Among the lines of the data below, count those that hold the word "interface". Answer with the number alone.

[Information given Boundary: Start]

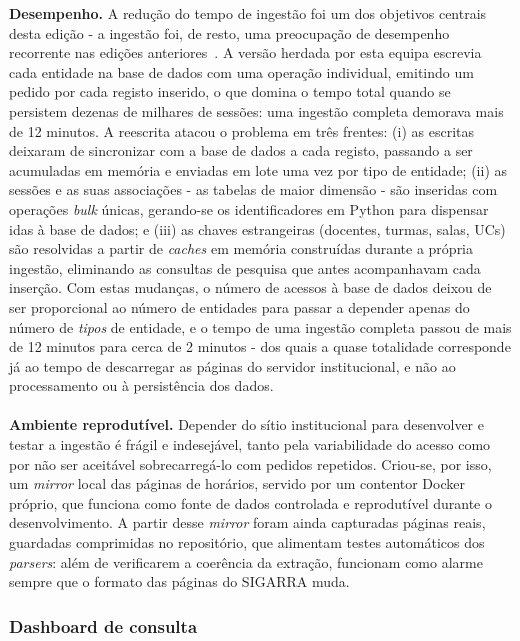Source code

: \documentclass[10pt]{article}
\begin{document}
    \textbf{Desempenho.} A redução do tempo de ingestão foi um dos objetivos centrais desta edição - a ingestão foi, de resto, uma preocupação de desempenho recorrente nas edições anteriores~\cite{carvalho2023, correia2024}. A versão herdada por esta equipa escrevia cada entidade na base de dados com uma operação individual, emitindo um pedido por cada registo inserido, o que domina o tempo total quando se persistem dezenas de milhares de sessões: uma ingestão completa demorava mais de 12 minutos. A reescrita atacou o problema em três frentes: (i) as escritas deixaram de sincronizar com a base de dados a cada registo, passando a ser acumuladas em memória e enviadas em lote uma vez por tipo de entidade; (ii) as sessões e as suas associações - as tabelas de maior dimensão - são inseridas com operações \emph{bulk} únicas, gerando-se os identificadores em Python para dispensar idas à base de dados; e (iii) as chaves estrangeiras (docentes, turmas, salas, UCs) são resolvidas a partir de \emph{caches} em memória construídas durante a própria ingestão, eliminando as consultas de pesquisa que antes acompanhavam cada inserção. Com estas mudanças, o número de acessos à base de dados deixou de ser proporcional ao número de entidades para passar a depender apenas do número de \emph{tipos} de entidade, e o tempo de uma ingestão completa passou de mais de 12 minutos para cerca de 2 minutos - dos quais a quase totalidade corresponde já ao tempo de descarregar as páginas do servidor institucional, e não ao processamento ou à persistência dos dados.
    \\\\
    \textbf{Ambiente reprodutível.} Depender do sítio institucional para desenvolver e testar a ingestão é frágil e indesejável, tanto pela variabilidade do acesso como por não ser aceitável sobrecarregá-lo com pedidos repetidos. Criou-se, por isso, um \emph{mirror} local das páginas de horários, servido por um contentor Docker próprio, que funciona como fonte de dados controlada e reprodutível durante o desenvolvimento. A partir desse \emph{mirror} foram ainda capturadas páginas reais, guardadas comprimidas no repositório, que alimentam testes automáticos dos \emph{parsers}: além de verificarem a coerência da extração, funcionam como alarme sempre que o formato das páginas do SIGARRA muda.

\subsubsection{Dashboard de consulta}
\label{sec:dashboard}
\end{document}
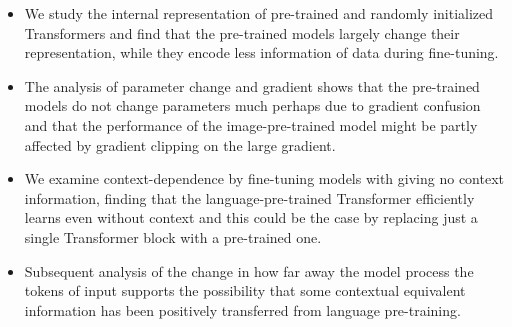 \begin{itemize}
    \item We study the internal representation of pre-trained and randomly initialized Transformers and find that the pre-trained models largely change their representation, while they encode less information of data during fine-tuning.
    \item The analysis of parameter change and gradient shows that the pre-trained models do not change parameters much perhaps due to gradient confusion and that the performance of the image-pre-trained model might be partly affected by gradient clipping on the large gradient.
    \item We examine context-dependence by fine-tuning models with giving no context information, finding that the language-pre-trained Transformer efficiently learns even without context and this could be the case by replacing just a single Transformer block with a pre-trained one.
    \item Subsequent analysis of the change in how far away the model process the tokens of input supports the possibility that some contextual equivalent information has been positively transferred from language pre-training.
\end{itemize}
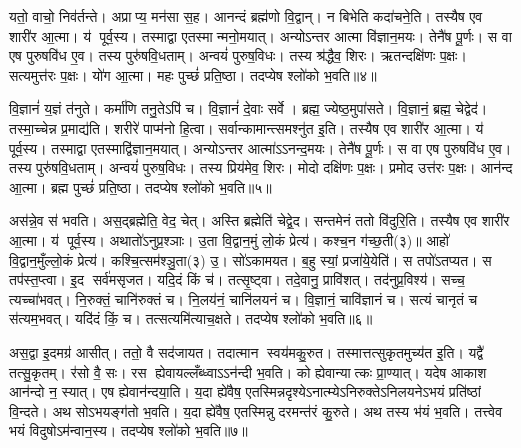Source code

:यतो॒ वाचो॒ निव॑र्तन्ते। अप्राप्य॒ मन॑सा स॒ह। आनन्दं ब्रह्म॑णो वि॒द्वान्। न बिभेति कदा॑चने॒ति। तस्यैष एव शारी॑र आ॒त्मा। य॑ पूर्व॒स्य। तस्माद्वा एतस्मान्मनो॒मयात्। अन्योऽन्तर आत्मा वि॑ज्ञान॒मयः। तेनै॑ष पू॒र्णः। स वा एष पुरुषवि॑ध ए॒व। तस्य पुरु॑षवि॒धताम्। अन्वयं॑ पुरुष॒विधः। तस्य श्र॑द्धैव॒ शिरः। ऋतन्दक्षि॑णः प॒क्षः। सत्यमुत्त॑रः प॒क्षः। यो॑ग आ॒त्मा। महः पुच्छं॑ प्रति॒ष्ठा। तदप्येष श्लो॑को भ॒वति॥४॥

वि॒ज्ञानं॑ य॒ज्ञं त॑नुते। कर्मा॑णि तनु॒तेऽपि॑ च। वि॒ज्ञानं॑ दे॒वाः सर्वे। ब्रह्म॒ ज्येष्ठ॒मुपा॑सते। वि॒ज्ञानं॒ ब्रह्म॒ चेद्वेद॑। तस्मा॒च्चेन्न प्र॒माद्य॑ति। शरीरे॑ पाप्म॑नो हि॒त्वा। सर्वान्कामान्त्समश्नु॑त इ॒ति। तस्यैष एव शारी॑र आ॒त्मा। य॑ पूर्व॒स्य। तस्माद्वा एतस्माद्वि॑ज्ञान॒मयात्। अन्योऽन्तर आत्मा॑ऽऽनन्द॒मयः। तेनै॑ष पू॒र्णः। स वा एष पुरुषवि॑ध ए॒व। तस्य पुरु॑षवि॒धताम्। अन्वयं॑ पुरुष॒विधः। तस्य प्रिय॑मेव॒ शिरः। मोदो दक्षि॑णः प॒क्षः। प्रमोद उत्त॑रः प॒क्षः। आन॑न्द आ॒त्मा। ब्रह्म पुच्छं॑ प्रति॒ष्ठा। तदप्येष श्लो॑को भ॒वति॥५॥

अस॑न्ने॒व स॑ भवति। अस॒द्ब्रह्मेति॒ वेद॒ चेत्। अस्ति ब्रह्मेति॑ चेद्वे॒द। सन्तमेनं ततो वि॑दुरि॒ति। तस्यैष एव शारी॑र आ॒त्मा। य॑ पूर्व॒स्य। अथातो॑ऽनुप्र॒श्ञाः। उ॒ता वि॒द्वान॒मुं लो॒कं प्रेत्य॑। कश्च॒न ग॑च्छ॒ती(३)॥ आहो॑ वि॒द्वान॒मुँल्लो॒कं प्रेत्य॑। कश्चि॒त्सम॑श्ञु॒ता(३) उ॒। सो॑ऽकामयत। ब॒हु स्यां॒ प्रजा॑ये॒येति॑। स तपो॑ऽतप्यत। स तप॑स्त॒प्त्वा। इ॒द सर्व॑मसृजत। यदि॒दं किं च॑। तत्सृ॒ष्ट्वा। तदे॒वानु॒ प्रावि॑शत्। तद॑नुप्र॒विश्य॑। सच्च॒ त्यच्चा॑भवत्। नि॒रुक्तं॒ चानि॑रुक्तं च। नि॒लय॑नं॒ चानि॑लयनं च। वि॒ज्ञानं॒ चावि॑ज्ञानं च। सत्यं चानृतं च स॑त्यम॒भवत्। यदि॑दं किं॒ च। तत्सत्यमि॑त्याच॒क्षते। तदप्येष श्लो॑को भ॒वति॥६॥

अस॒द्वा इ॒दमग्र॑ आसीत्। ततो॒ वै सद॑जायत। तदात्मान स्वय॑मकु॒रुत। तस्मात्तत्सुकृतमुच्य॑त इ॒ति। यद्वै॑ तत्सु॒कृतम्। र॑सो वै॒ सः। रस ह्येवायल्लँब्ध्वाऽऽन॑न्दी भ॒वति। को ह्येवान्यात्कः प्रा॒ण्यात्। यदेष आकाश आन॑न्दो न॒ स्यात्। एष ह्येवान॑न्दया॒ति। य॒दा ह्ये॑वैष॒ एतस्मिन्नदृश्येऽनात्म्येऽनिरुक्तेऽनिलयनेऽभयं प्रति॑ष्ठां  वि॒न्दते। अथ सोऽभयङ्ग॑तो भ॒वति। य॒दा ह्ये॑वैष॒ एतस्मिन्नु दरमन्त॑रं कु॒रुते। अथ तस्य भ॑यं भ॒वति। तत्त्वेव भयं  विदुषोऽम॑न्वान॒स्य। तदप्येष श्लो॑को भ॒वति॥७॥

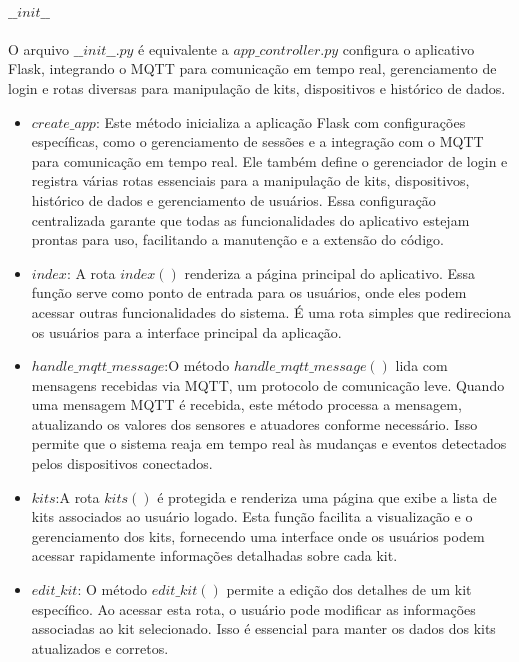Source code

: \documentclass[conference, a4paper, 12pt]{IEEEtran}
\begin{document}
      \paragraph{$\_\_init\_\_$}
      O arquivo $\_\_init\_\_.py$ é equivalente a $app\_controller.py$ configura o aplicativo Flask, integrando o MQTT para comunicação em tempo real, gerenciamento de login e rotas diversas para manipulação de kits, dispositivos e histórico de dados.
      \begin{itemize}
          \item $create\_app$: Este método inicializa a aplicação Flask com configurações específicas, como o gerenciamento de sessões e a integração com o MQTT para comunicação em tempo real. Ele também define o gerenciador de login e registra várias rotas essenciais para a manipulação de kits, dispositivos, histórico de dados e gerenciamento de usuários. Essa configuração centralizada garante que todas as funcionalidades do aplicativo estejam prontas para uso, facilitando a manutenção e a extensão do código.
          
          \item $index$: A rota $index()$ renderiza a página principal do aplicativo. Essa função serve como ponto de entrada para os usuários, onde eles podem acessar outras funcionalidades do sistema. É uma rota simples que redireciona os usuários para a interface principal da aplicação.
         
          \item $handle\_mqtt\_message$:O método $handle\_mqtt\_message()$ lida com mensagens recebidas via MQTT, um protocolo de comunicação leve. Quando uma mensagem MQTT é recebida, este método processa a mensagem, atualizando os valores dos sensores e atuadores conforme necessário. Isso permite que o sistema reaja em tempo real às mudanças e eventos detectados pelos dispositivos conectados.
         
          \item $kits$:A rota $kits()$ é protegida e renderiza uma página que exibe a lista de kits associados ao usuário logado. Esta função facilita a visualização e o gerenciamento dos kits, fornecendo uma interface onde os usuários podem acessar rapidamente informações detalhadas sobre cada kit.
          
          \item $edit\_kit$: O método $edit\_kit()$ permite a edição dos detalhes de um kit específico. Ao acessar esta rota, o usuário pode modificar as informações associadas ao kit selecionado. Isso é essencial para manter os dados dos kits atualizados e corretos.
          

\end{itemize}
\end{document}
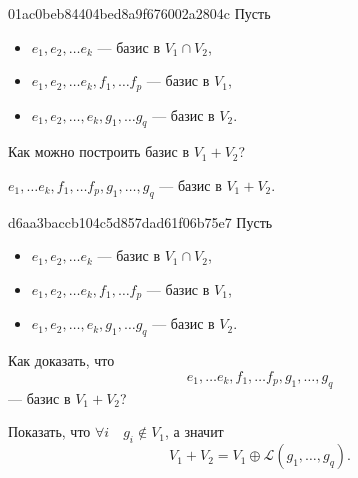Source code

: \begin{note}{01ac0beb84404bed8a9f676002a2804c}
    Пусть
    \begin{itemize}
        \item \( e_1,e_2,\ldots e_k \) --- базис в \( V_1 \cap V_2 \),
        \item \( e_1,e_2,\ldots e_k, f_1,\ldots f_p \) --- базис в \( V_1 \),
        \item \( e_1,e_2,\ldots, e_k, g_1,\ldots g_q \) --- базис в \( V_2 \).
    \end{itemize}
    Как можно построить базис в \( V_1 + V_2 \)?

    \begin{cloze}{1}
        \( e_1,\ldots e_k, f_1,\ldots f_p, g_1,\ldots, g_q \) --- базис в \( V_1 + V_2 \).
    \end{cloze}
\end{note}

\begin{note}{d6aa3baccb104c5d857dad61f06b75e7}
    Пусть
    \begin{itemize}
        \item \( e_1,e_2,\ldots e_k \) --- базис в \( V_1 \cap V_2 \),
        \item \( e_1,e_2,\ldots e_k, f_1,\ldots f_p \) --- базис в \( V_1 \),
        \item \( e_1,e_2,\ldots, e_k, g_1,\ldots g_q \) --- базис в \( V_2 \).
    \end{itemize}
    Как доказать, что
    \[
        e_1,\ldots e_k, f_1,\ldots f_p, g_1,\ldots, g_q
    \]
    --- базис в \( V_1 + V_2 \)?

    \begin{cloze}{1}
        Показать, что \( \forall i \quad g_i \not\in V_1 \), а значит
        \[
            V_1 + V_2 = V_1 \oplus \mathscr L (g_1, \ldots, g_q).
        \]
    \end{cloze}
\end{note}

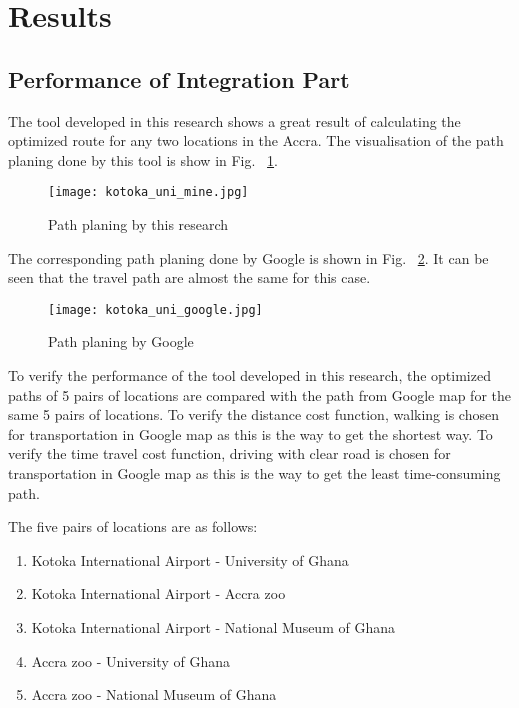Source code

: \documentclass[final-report]{report-template}
\begin{document}
\section {Results}
\subsection{Performance of Integration Part}
The tool developed in this research shows a great result of calculating the optimized route for any two locations in the Accra.
The visualisation of the path planing done by this tool is show in Fig. ~\ref{fig:mine}.

\begin{figure}[H]
    \centering
    \texttt{[image: kotoka\_uni\_mine.jpg]}
    \caption{\label{fig:mine} Path planing by this research}
\end{figure}
The corresponding path planing done by Google is shown in Fig. ~\ref{fig:google}. 
It can be seen that the travel path are almost the same for this case.
\begin{figure}[H]
    \centering
    \texttt{[image: kotoka\_uni\_google.jpg]}
    \caption{\label{fig:google} Path planing by Google}
\end{figure}

To verify the performance of the tool developed in this research, 
the optimized paths of 5 pairs of locations are compared with the path from Google map for the same 5 pairs of locations.
To verify the distance cost function, walking is chosen for transportation in Google map as this is the way to get the shortest way.
To verify the time travel cost function, driving with clear road is chosen for transportation in Google map as this is the way to get the least time-consuming path.

The five pairs of locations are as follows:
\begin{enumerate}
    \item Kotoka International Airport - University of Ghana
    \item Kotoka International Airport - Accra zoo
    \item Kotoka International Airport - National Museum of Ghana
    \item Accra zoo - University of Ghana
    \item Accra zoo - National Museum of Ghana
\end{enumerate}
\end{document}
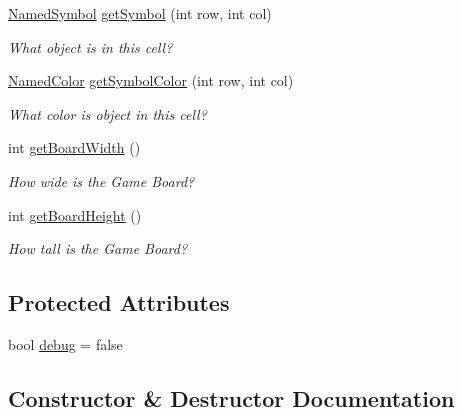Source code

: \begin{DoxyCompactItemize}
\hyperlink{namespacebridges_1_1game_ab9a19c7ab6e2ebac2f95180e21733487}{Named\+Symbol} \hyperlink{classbridges_1_1game_1_1_game_base_a0dfec715b0ed49c37b4b6689f2470b25}{get\+Symbol} (int row, int col)
\begin{DoxyCompactList}\small\item\em What object is in this cell? \end{DoxyCompactList}\item 
\hyperlink{namespacebridges_1_1game_afaa832a4322b25b6a4ebfba832f10f26}{Named\+Color} \hyperlink{classbridges_1_1game_1_1_game_base_a26c9f9547cc6f992a829ce5d6edd8f85}{get\+Symbol\+Color} (int row, int col)
\begin{DoxyCompactList}\small\item\em What color is object in this cell? \end{DoxyCompactList}\item 
int \hyperlink{classbridges_1_1game_1_1_game_base_ad74bf992cced25e9997fbf8a63bf8157}{get\+Board\+Width} ()
\begin{DoxyCompactList}\small\item\em How wide is the Game Board? \end{DoxyCompactList}\item 
int \hyperlink{classbridges_1_1game_1_1_game_base_a14510d6685e0b224c8995e397ad64adc}{get\+Board\+Height} ()
\begin{DoxyCompactList}\small\item\em How tall is the Game Board? \end{DoxyCompactList}\end{DoxyCompactItemize}
\subsection*{Protected Attributes}
\begin{DoxyCompactItemize}
\item 
bool \hyperlink{classbridges_1_1game_1_1_game_base_ad2af01edd927a31613d3b881286541bb}{debug} = false
\end{DoxyCompactItemize}


\subsection{Constructor \& Destructor Documentation}
\mbox{\label{classbridges_1_1game_1_1_game_base_abd73825c57a10d28191a3f1162eb9bd8}} 
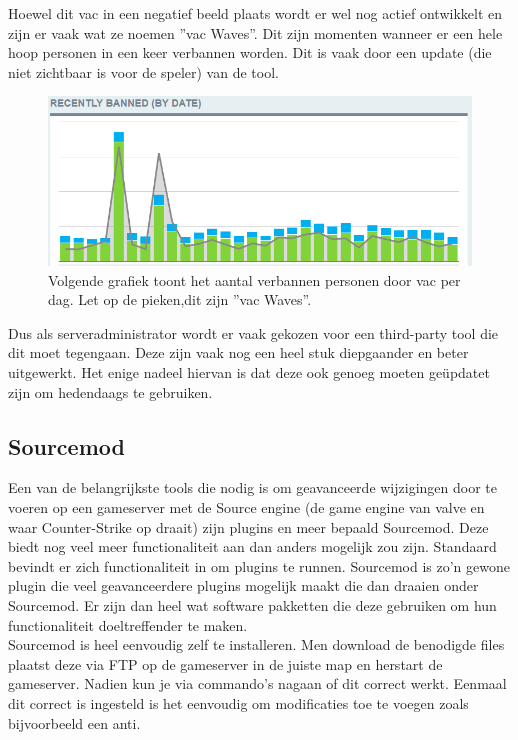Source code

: \documentclass[pdftex,a4paper,12pt,twoside]{report}
\begin{document}
Hoewel dit \gls{vac} in een negatief beeld plaats wordt er wel nog actief ontwikkelt en zijn er vaak wat ze noemen ''\gls{vac} Waves''. Dit zijn momenten wanneer er een hele hoop personen in een keer verbannen worden. Dit is vaak door een update (die niet zichtbaar is voor de speler) van de tool. 
\begin{figure}[H]
\centering
\includegraphics[width=15cm]{img/banwave}
\caption{Volgende grafiek toont het aantal verbannen personen door \gls{vac} per dag. Let op de pieken,dit zijn ''\gls{vac} Waves''. \citep{vacbans} }
\end{figure}

Dus als serveradministrator wordt er vaak gekozen voor een third-party tool die dit moet tegengaan. Deze zijn vaak nog een heel stuk diepgaander en beter uitgewerkt. Het enige nadeel hiervan is dat deze ook genoeg moeten geüpdatet zijn om hedendaags te gebruiken.


\subsection{Sourcemod}
\label{sec:sourcemod}
Een van de belangrijkste tools die nodig is om geavanceerde wijzigingen door te voeren op een gameserver met de Source engine (de game engine van \gls{valve} en waar Counter-Strike op draait) zijn plugins en meer bepaald Sourcemod. Deze biedt nog veel meer functionaliteit aan dan anders mogelijk zou zijn. Standaard bevindt er zich functionaliteit in om plugins te runnen. Sourcemod is zo'n gewone plugin die veel geavanceerdere plugins mogelijk maakt die dan draaien onder Sourcemod. Er zijn dan heel wat software pakketten die deze gebruiken om hun functionaliteit doeltreffender te maken. 
\\

Sourcemod is heel eenvoudig zelf te installeren. Men download de benodigde files plaatst deze via FTP op de gameserver in de juiste \gls{map} en herstart de gameserver. Nadien kun je via commando's nagaan of dit correct werkt. Eenmaal dit correct is ingesteld is het eenvoudig om modificaties toe te voegen zoals bijvoorbeeld een \gls{anti}. \citep{sourcemod}
\end{document}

[Information given Boundary: End]

* Answer to the problem
2